Québec’s regional traffic rules nevertheless allowed Montrealers and travelers from neighboring municipalities to venture into Kanesatake territory, which led the council to install checkpoints near its entrances to prohibit access to visitors. According to the great chief of Kanesatake, Serge Simon: “We know that it will happen. But will it happen without opposition, and as a wave of community propagation? Or are we going to set up a fight and make sure it happens in small manageable cases? ”

However, putting this idea into practice was less straightforward than it seemed. The Kanesatake territory includes dozens of land located in the neighboring village of Oka. To protect the Mohawk families living there, the Kanesatake also installed checkpoints outside the village. If a non-resident approaches, Simon says, “We tell them,” No, if you don’t have an address here, turn around and go home. “In response, Oka’s mayor, Pascal Quevillon, filed a complaint with the Quebec provincial police. and the Ministry of Transport, while threatening legal action against the council. Quevillon called the checkpoints acceptable on social media, saying they threatened the city’s economy while the province was reopening.

Although sympathetic to the plight of the local economy and businesses crippled by orderly closures, Simon says his priority is to ensure the health and safety of the entire community, which he believes will be possible until that there is a vaccine against the coronavirus. “We know we will have to adapt,” says Simon. “Right now we survive, then we look at the [province’s reopening] plan. In the meantime, her worries are increasingly going beyond physical health issues. Most of the approximately 60 fluent Mohawk speakers who remain in the community, he notes, are seniors who may be sensitive to the pathogen. “If we lose these elders,” he says, “our language goes with them.
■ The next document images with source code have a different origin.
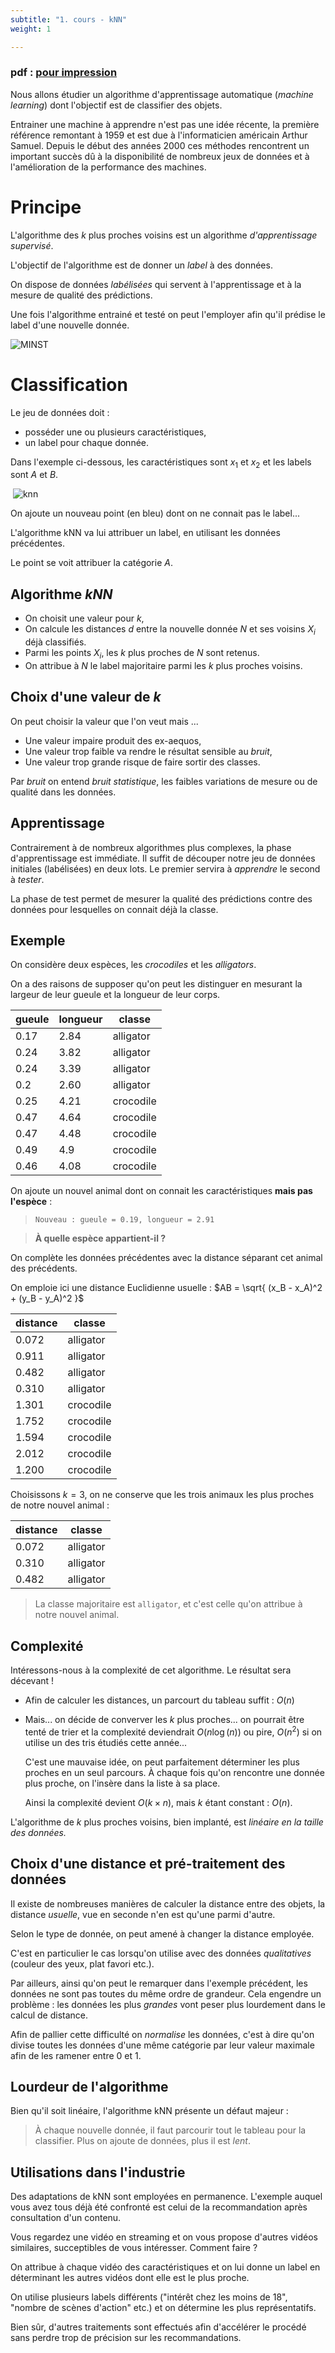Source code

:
 ```yaml
---
subtitle: "1. cours - kNN"
weight: 1

---
```


### pdf : [pour impression](./1_intro.pdf)


Nous allons étudier un algorithme d'apprentissage automatique (_machine learning_)
dont l'objectif est de classifier des objets.

Entrainer une machine à apprendre n'est pas une idée récente, la première
référence remontant à 1959 et est due
à l'informaticien américain Arthur Samuel. Depuis le début des années 2000 ces
méthodes rencontrent un important succès dû à la disponibilité de nombreux jeux
de données et à l'amélioration de la performance des machines.

# Principe

L'algorithme des $k$ plus proches voisins est un algorithme
_d'apprentissage supervisé_.

L'objectif de l'algorithme est de donner un _label_ à des données.

On dispose de données _labélisées_ qui servent à l'apprentissage et à la mesure
de qualité des prédictions.

Une fois l'algorithme entrainé et testé on peut l'employer afin qu'il prédise
le label d'une nouvelle donnée.

![MINST](https://upload.wikimedia.org/wikipedia/commons/2/27/MnistExamples.png)




# Classification

Le jeu de données doit :

* posséder une ou plusieurs caractéristiques,
* un label pour chaque donnée.

Dans l'exemple ci-dessous, les caractéristiques sont $x_1$ et $x_2$ et les 
labels sont $A$ et $B$.


$~$![knn](https://www.math93.com/images/images_doc/nsi/k-nearest-neighbor3.png)

On ajoute un nouveau point (en bleu) dont on ne connait pas le label...

L'algorithme kNN va lui attribuer un label, en utilisant les données précédentes.

Le point se voit attribuer la catégorie $A$.

## Algorithme $kNN$


* On choisit une valeur pour $k$,
* On calcule les distances $d$ entre la nouvelle donnée $N$ et ses voisins $X_i$ déjà
  classifiés.
* Parmi les points $X_i$, les $k$ plus proches de $N$ sont retenus.
* On attribue à $N$ le label majoritaire parmi les $k$ plus proches voisins.

## Choix d'une valeur de $k$

On peut choisir la valeur que l'on veut mais ...

* Une valeur impaire produit des ex-aequos,
* Une valeur trop faible va rendre le résultat sensible au _bruit_,
* Une valeur trop grande risque de faire sortir des classes.

Par _bruit_ on entend _bruit statistique_, les faibles variations de mesure
ou de qualité dans les données.

## Apprentissage

Contrairement à de nombreux algorithmes plus complexes, la phase d'apprentissage
est immédiate. Il suffit de découper notre jeu de données initiales (labélisées)
en deux lots. Le premier servira à _apprendre_ le second à _tester_.

La phase de test permet de mesurer la qualité des prédictions contre des données
pour lesquelles on connait déjà la classe.


## Exemple

On considère deux espèces, les _crocodiles_ et les _alligators_.

On a des raisons de supposer qu'on peut les distinguer en mesurant la
largeur de leur gueule et la longueur de leur corps.

| gueule  | longueur | classe    |
|---------|----------|-----------|
| 0.17    | 2.84     | alligator |
| 0.24    | 3.82     | alligator |
| 0.24    | 3.39     | alligator |
| 0.2     | 2.60     | alligator |
| 0.25    | 4.21     | crocodile |
| 0.47    | 4.64     | crocodile |
| 0.47    | 4.48     | crocodile |
| 0.49    | 4.9      | crocodile |
| 0.46    | 4.08     | crocodile |

On ajoute un nouvel animal dont on connait les caractéristiques **mais pas l'espèce** :

> `Nouveau : gueule = 0.19, longueur = 2.91`

> **À quelle espèce appartient-il ?**

On complète les données précédentes avec la distance séparant cet animal
des précédents.

On emploie ici une distance Euclidienne usuelle : $AB = \sqrt{ (x_B - x_A)^2 + (y_B - y_A)^2 }$

| distance | classe    |
|----------|-----------|
| 0.072    | alligator |
| 0.911    | alligator |
| 0.482    | alligator |
| 0.310    | alligator |
| 1.301    | crocodile |
| 1.752    | crocodile |
| 1.594    | crocodile |
| 2.012    | crocodile |
| 1.200    | crocodile |


Choisissons $k=3$, on ne conserve que les trois animaux les plus proches
de notre nouvel animal :

| distance | classe    |
|----------|-----------|
| 0.072    | alligator |
| 0.310    | alligator |
| 0.482    | alligator |

> La classe majoritaire est `alligator`, et c'est celle qu'on attribue à notre
> nouvel animal.


## Complexité

Intéressons-nous à la complexité de cet algorithme. Le résultat sera décevant !

* Afin de calculer les distances, un parcourt du tableau suffit : $O(n)$
* Mais... on décide de converver les $k$ plus proches... on pourrait être tenté
  de trier et la complexité deviendrait $O(n\log(n))$ ou pire, $O(n^2)$
  si on utilise un des tris étudiés cette année...

  C'est une mauvaise idée, on peut parfaitement déterminer les plus proches
  en un seul parcours. À chaque fois qu'on rencontre une donnée plus proche,
  on l'insère dans la liste à sa place.

  Ainsi la complexité devient $O(k \times n)$, mais $k$ étant constant : $O(n)$.

L'algorithme de $k$ plus proches voisins, bien implanté, est _linéaire en la taille des données._

## Choix d'une distance et pré-traitement des données

Il existe de nombreuses manières de calculer la distance entre des objets,
la distance _usuelle_, vue en seconde n'en est qu'une parmi d'autre.

Selon le type de donnée, on peut amené à changer la distance employée.

C'est en particulier le cas lorsqu'on utilise avec des données _qualitatives_
(couleur des yeux, plat favori etc.).

Par ailleurs, ainsi qu'on peut le remarquer dans l'exemple précédent, les données
ne sont pas toutes du même ordre de grandeur. Cela engendre un problème :
les données les plus _grandes_ vont peser plus lourdement dans le calcul de distance.

Afin de pallier cette difficulté on _normalise_ les données, c'est à dire
qu'on divise toutes les données d'une même catégorie par leur valeur maximale
afin de les ramener entre 0 et 1.

## Lourdeur de l'algorithme

Bien qu'il soit linéaire, l'algorithme kNN présente un défaut majeur :

> À chaque nouvelle donnée, il faut parcourir tout le tableau pour la classifier.
> Plus on ajoute de données, plus il est _lent_.

## Utilisations dans l'industrie

Des adaptations de kNN sont employées en permanence. L'exemple auquel vous avez
tous déjà été confronté est celui de la recommandation après consultation d'un contenu.

Vous regardez une vidéo en streaming et on vous propose d'autres vidéos similaires,
succeptibles de vous intéresser. Comment faire ?

On attribue à chaque vidéo des caractéristiques et on lui donne un label en 
déterminant les autres vidéos dont elle est le plus proche.

On utilise plusieurs labels différents ("intérêt chez les moins de 18",
"nombre de scènes d'action" etc.) et on détermine les plus représentatifs.

Bien sûr, d'autres traitements sont effectués afin d'accélérer le procédé sans perdre
trop de précision sur les recommandations.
Returning to British Columbia, tensions appear to be lower between the Nuxalk, the provincial government and non-Aboriginal residents. Hereditary Chief Mike Tallio says all but a few of the drivers have cooperated with the guards at the checkpoint outside Bella Coola, noting, “We have had a few people who have passed through our high speed checkpoint. So far, he adds, no one has been injured and after the checkpoint has been crossed, the Nuxalk has contacted the RCMP to find the culprits. “We want to make sure they are examined, to see why they are putting people at risk,” he said.

Meanwhile, on May 22, Webber and Slett finally received a hearing with members of the BC Cabinet, with Henry, the provincial health worker, on a teleconference with community leaders from the north coasts. and central of the province. A statement by Scott Fraser, Minister of Aboriginal Affairs and Reconciliation for British Columbia, recognized the “specific needs and unique circumstances” of Aboriginal and remote communities that responded to the pandemic and committed to regular dialogue with them as the reopening continues. However, for the time being, the province will continue to allow hunting and fishing as long as the public follows provincial health ordinances and directives, band council resolutions and travel advisories. “This means that hunters and fishermen must respect checkpoints and respect restrictions unless they provide services at the request of the First Nations community,” said a government spokesperson.

Although this has been going on for a long time, says Slett, the meeting provided a starting point for better communication. Meanwhile, for Nuxalk and Heiltsuk, travel restrictions and checkpoints remain essential until these nations feel safe again. Unless you express concern in “moderate dialogue,” says Slett, “there is little we can do.”